Implantation of a substrate with ions can be used to modify the properties of the substrate, e.g., ions can be used to dope a material to make a non-conductive material, conductive. During implantation, ions are accelerated toward the substrate at energies high enough to bury them below the substrate's surface. Generally, the modification of the surface during ion implantation depends on the ion energy, ion flux, and type of ions used. Ion implantation may be categorized into high dose and low dose implantation. High-dose ion-implantation applications are typically characterized by a dose about greater than 1×1015 ions/cm2. Low dose implantation applications are typically characterized by a dose about less than 1×1014 ions/cm2.

Ion implantation is typically categorized into beamline and plasma-based implantation.

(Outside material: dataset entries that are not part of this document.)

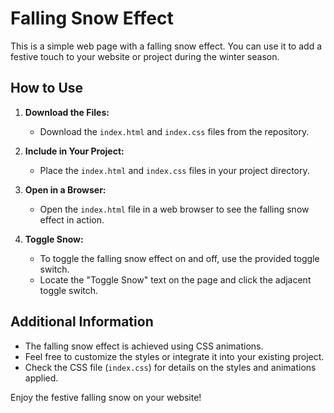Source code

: # Falling Snow Effect

This is a simple web page with a falling snow effect. You can use it to add a festive touch to your website or project during the winter season.

## How to Use

1. **Download the Files:**
   - Download the `index.html` and `index.css` files from the repository.

2. **Include in Your Project:**
   - Place the `index.html` and `index.css` files in your project directory.

3. **Open in a Browser:**
   - Open the `index.html` file in a web browser to see the falling snow effect in action.

4. **Toggle Snow:**
   - To toggle the falling snow effect on and off, use the provided toggle switch.
   - Locate the "Toggle Snow" text on the page and click the adjacent toggle switch.

## Additional Information

- The falling snow effect is achieved using CSS animations.
- Feel free to customize the styles or integrate it into your existing project.
- Check the CSS file (`index.css`) for details on the styles and animations applied.

Enjoy the festive falling snow on your website!

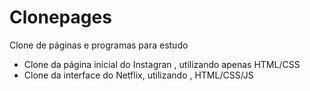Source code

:# Clonepages
Clone de páginas e programas para estudo

- Clone da página inicial do Instagran , utilizando apenas HTML/CSS 
- Clone da interface do Netflix, utilizando , HTML/CSS/JS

In beamline ion implantation, a stream of ions is extracted from an ion source. The ions are accelerated and focused into a beam, which is scanned or rastered across the target. Types of beamline ion implantation include: medium current, high current, and high energy. Another technique is plasma-based ion implantation. In plasma-based implantation, a voltage bias is placed between a plasma and a substrate. Ions in the plasma are accelerated across the plasma and impact the substrate where they become implanted. There are several forms of plasma-based implantation methods, including plasma immersion ion implantation (PIII), plasma source ion implantation (PSII), plasma doping (PLAD), and ion shower.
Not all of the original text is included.